El peligro y el mundo del automovilismo conviven de manera paralela
Normalmente cuando hablamos de Fórmula 1 como de otras competiciones del mundo del automovilismo, hablamos de velocidad. Durante muchos años automovilismo y velocidad eran sinónimos de peligro. Si alguien conoce bien lo que es el peligro a manos de un Fórmula 1 es el australiano Mark Webber, quien llegó a disputar 215 Grandes Premios en la categoría reina.
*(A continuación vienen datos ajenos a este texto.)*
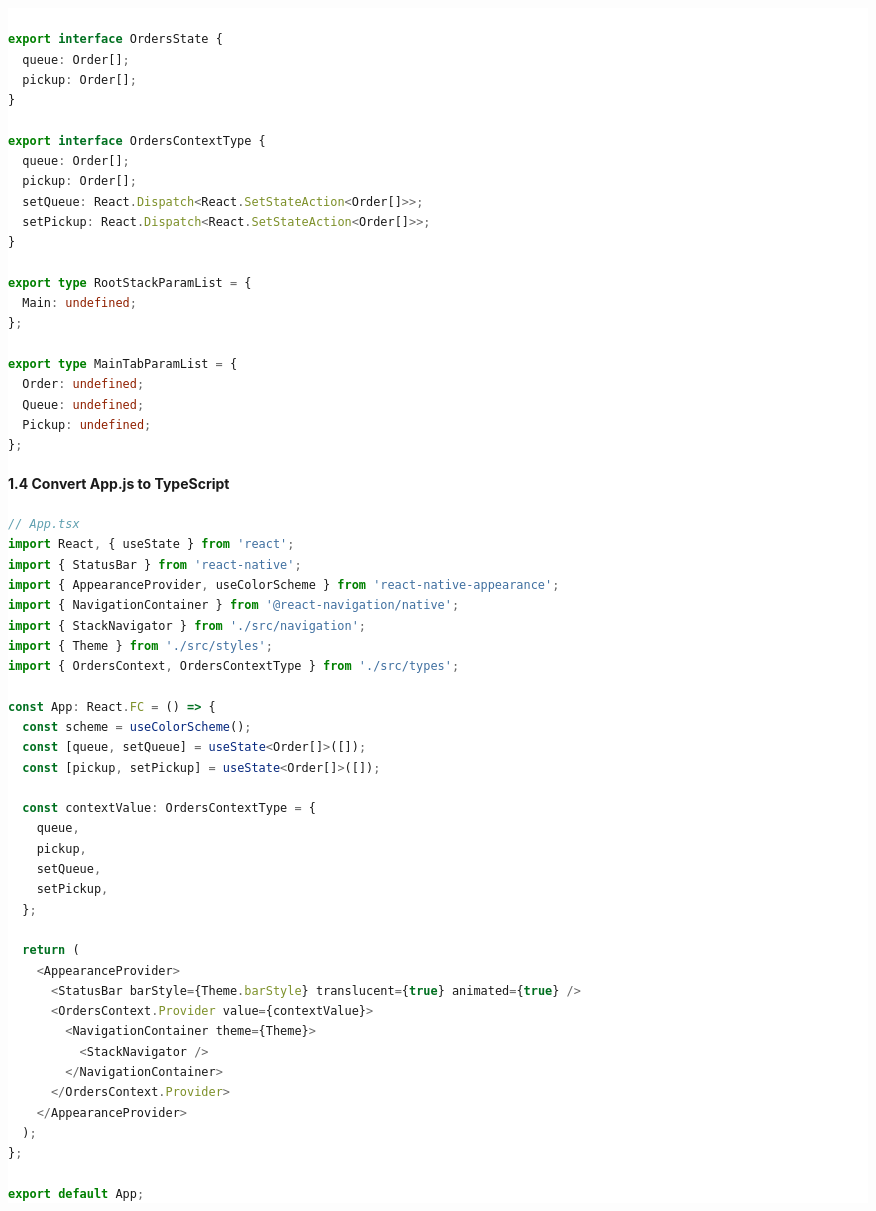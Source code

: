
 ```typescript

export interface OrdersState {
  queue: Order[];
  pickup: Order[];
}

export interface OrdersContextType {
  queue: Order[];
  pickup: Order[];
  setQueue: React.Dispatch<React.SetStateAction<Order[]>>;
  setPickup: React.Dispatch<React.SetStateAction<Order[]>>;
}

export type RootStackParamList = {
  Main: undefined;
};

export type MainTabParamList = {
  Order: undefined;
  Queue: undefined;
  Pickup: undefined;
};
```

#### 1.4 Convert App.js to TypeScript
```typescript
// App.tsx
import React, { useState } from 'react';
import { StatusBar } from 'react-native';
import { AppearanceProvider, useColorScheme } from 'react-native-appearance';
import { NavigationContainer } from '@react-navigation/native';
import { StackNavigator } from './src/navigation';
import { Theme } from './src/styles';
import { OrdersContext, OrdersContextType } from './src/types';

const App: React.FC = () => {
  const scheme = useColorScheme();
  const [queue, setQueue] = useState<Order[]>([]);
  const [pickup, setPickup] = useState<Order[]>([]);

  const contextValue: OrdersContextType = {
    queue,
    pickup,
    setQueue,
    setPickup,
  };

  return (
    <AppearanceProvider>
      <StatusBar barStyle={Theme.barStyle} translucent={true} animated={true} />
      <OrdersContext.Provider value={contextValue}>
        <NavigationContainer theme={Theme}>
          <StackNavigator />
        </NavigationContainer>
      </OrdersContext.Provider>
    </AppearanceProvider>
  );
};

export default App;
```
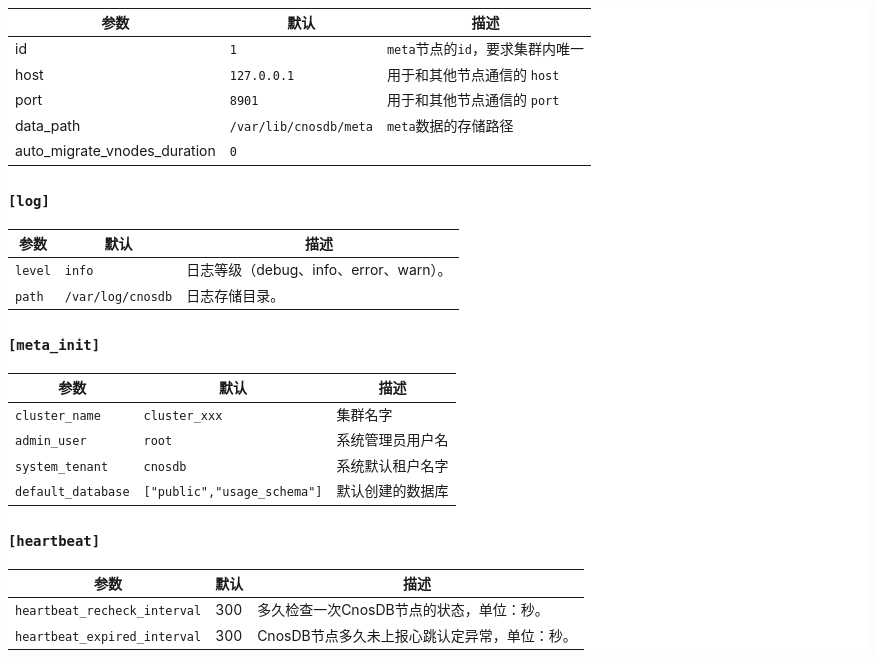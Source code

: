 <TabItem value="Enterprise" label="企业版">

| 参数                         | 默认                   | 描述                             |
| ---------------------------- | ---------------------- | -------------------------------- |
| id                           | `1`                    | `meta`节点的`id`，要求集群内唯一 |
| host                         | `127.0.0.1`            | 用于和其他节点通信的 `host`      |
| port                         | `8901`                 | 用于和其他节点通信的 `port`      |
| data_path                    | `/var/lib/cnosdb/meta` | `meta`数据的存储路径             |
| auto_migrate_vnodes_duration | `0`                    |                                  |

</TabItem>

</Tabs>

### `[log]`

| 参数    | 默认              | 描述                                   |
| ------- | ----------------- | -------------------------------------- |
| `level` | `info`            | 日志等级（debug、info、error、warn）。 |
| `path`  | `/var/log/cnosdb` | 日志存储目录。                         |

### `[meta_init]`

| 参数               | 默认                        | 描述             |
| ------------------ | --------------------------- | ---------------- |
| `cluster_name`     | `cluster_xxx`               | 集群名字         |
| `admin_user`       | `root`                      | 系统管理员用户名 |
| `system_tenant`    | `cnosdb`                    | 系统默认租户名字 |
| `default_database` | `["public","usage_schema"]` | 默认创建的数据库 |

### `[heartbeat]`

| 参数                         | 默认 | 描述                                         |
| ---------------------------- | ---- | -------------------------------------------- |
| `heartbeat_recheck_interval` | 300  | 多久检查一次CnosDB节点的状态，单位：秒。     |
| `heartbeat_expired_interval` | 300  | CnosDB节点多久未上报心跳认定异常，单位：秒。 |

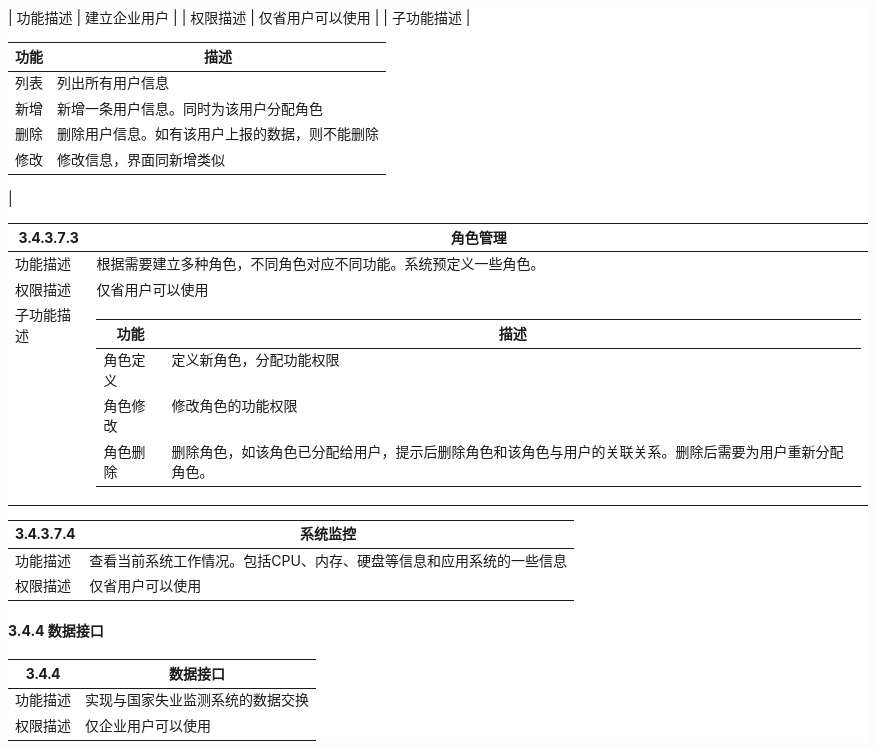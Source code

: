 | 功能描述      | 建立企业用户                                                                                                                                                                                                                                                                |
| 权限描述      | 仅省用户可以使用                                                                                                                                                                                                                                                              |
| 子功能描述     | <p></p><table><thead><tr><th>功能</th><th>描述</th></tr></thead><tbody><tr><td>列表</td><td>列出所有用户信息</td></tr><tr><td>新增</td><td>新增一条用户信息。同时为该用户分配角色</td></tr><tr><td>删除</td><td>删除用户信息。如有该用户上报的数据，则不能删除</td></tr><tr><td>修改</td><td>修改信息，界面同新增类似</td></tr></tbody></table> |

| 3.4.3.7.3 | 角色管理                                                                                                                                                                                                                                                     |
| --------- | -------------------------------------------------------------------------------------------------------------------------------------------------------------------------------------------------------------------------------------------------------- |
| 功能描述      | 根据需要建立多种角色，不同角色对应不同功能。系统预定义一些角色。                                                                                                                                                                                                                         |
| 权限描述      | 仅省用户可以使用                                                                                                                                                                                                                                                 |
| 子功能描述     | <p></p><table><thead><tr><th>功能</th><th>描述</th></tr></thead><tbody><tr><td>角色定义</td><td>定义新角色，分配功能权限</td></tr><tr><td>角色修改</td><td>修改角色的功能权限</td></tr><tr><td>角色删除</td><td>删除角色，如该角色已分配给用户，提示后删除角色和该角色与用户的关联关系。删除后需要为用户重新分配角色。</td></tr></tbody></table> |

| 3.4.3.7.4 | 系统监控                                |
| --------- | ----------------------------------- |
| 功能描述      | 查看当前系统工作情况。包括CPU、内存、硬盘等信息和应用系统的一些信息 |
| 权限描述      | 仅省用户可以使用                            |

#### 3.4.4 数据接口

| 3.4.4 | 数据接口                                                                                                                                                                                                                                                                                                                                                                                                                                                                                                                                                                                                                                                                                                                                                                                                                                                                                                         |
| ----- | ------------------------------------------------------------------------------------------------------------------------------------------------------------------------------------------------------------------------------------------------------------------------------------------------------------------------------------------------------------------------------------------------------------------------------------------------------------------------------------------------------------------------------------------------------------------------------------------------------------------------------------------------------------------------------------------------------------------------------------------------------------------------------------------------------------------------------------------------------------------------------------------------------------ |
| 功能描述  | 实现与国家失业监测系统的数据交换                                                                                                                                                                                                                                                                                                                                                                                                                                                                                                                                                                                                                                                                                                                                                                                                                                                                                             |
| 权限描述  | 仅企业用户可以使用                                                                                                                                                                                                                                                                                                                                                                                                                                                                                                                                                                                                                                                                                                                                                                                                                                                                                                    |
El piloto australiano se retiró de la Fórmula 1 hace ya dos años, pero aún así continuó en el mundo del automovilismo compitiendo en el Mundial de Resistencia con Porsche, con los que ha ganado el título este mismo año. Durante todas las temporadas que el australiano ha estado compitiendo en el mundo del automovilismo, el piloto ha coqueteado en varias ocasiones con el peligro.
Mark Webber asegura que el peligro es algo que todo piloto tiene interiorizado y no es algo que teman. Durante la historia de la Fórmula 1 ha habido grandes accidentes que han ocasionado la muerte de varios pilotos, sin embargo, con el tiempo esta situación ha ido cambiando. Aún así, es algo que siempre está presente en la mente de los pilotos.
«Tenemos una gran confianza en nuestras capacidades. Sabemos que es muy muy raro ver personas que pueden hacer el trabajo que hacemos, es algo que no nos planteamos. Esta es una profesión de alto nivel. Empujar los coches al límite , para empujar hasta el límite: nos gusta estar bajo presión así ganamos mucha experiencia «, asegura Mark Webber.
Mucho más allá de que falle el propio piloto o una pieza del coche, son los factores externos los que preocupan a los valientes que se montan en sus monturas de competición. Estos factores pueden causar problemas más grandes, como el accidente mortal que desgraciadamente sufrió el piloto francés Jules Bianchi y el acontecido a Justin Wilson.
«Sí, puede haber consecuencias que no podíamos anticipar. Para nosotros, uno de los problemas más graves es un fallo en la mecánica del coche. Se trata de carreras de motor, y lo hacemos hasta 300km/h. Puedes lesionarte y por desgracia ver desapariciones en nuestro deporte. Pero lo aceptamos. Durante la mayor parte de mi carrera, me metí en el coche casi sin miedo «, declara el piloto australiano.
Para muchas personas el hecho de ir a velocidades extremas como pasa con los pilotos de Fórmula 1 no es algo que sea fácil de comprender. Sin embargo, ellos hacen esto por mera diversión, buscando de forma incesante la emoción, algo que se convierte en una especie de droga.
«Se descubre sólo cuando no lo hacemos tan a menudo, que es mi caso ahora, aunque todavía lo siento en muchos cursos del prototipo de Porsche. La forma en que absorbemos altas velocidades es muy raro y único. Eso es lo que es difícil de simular, y se extraña cuando no lo tienes.», finaliza Webber.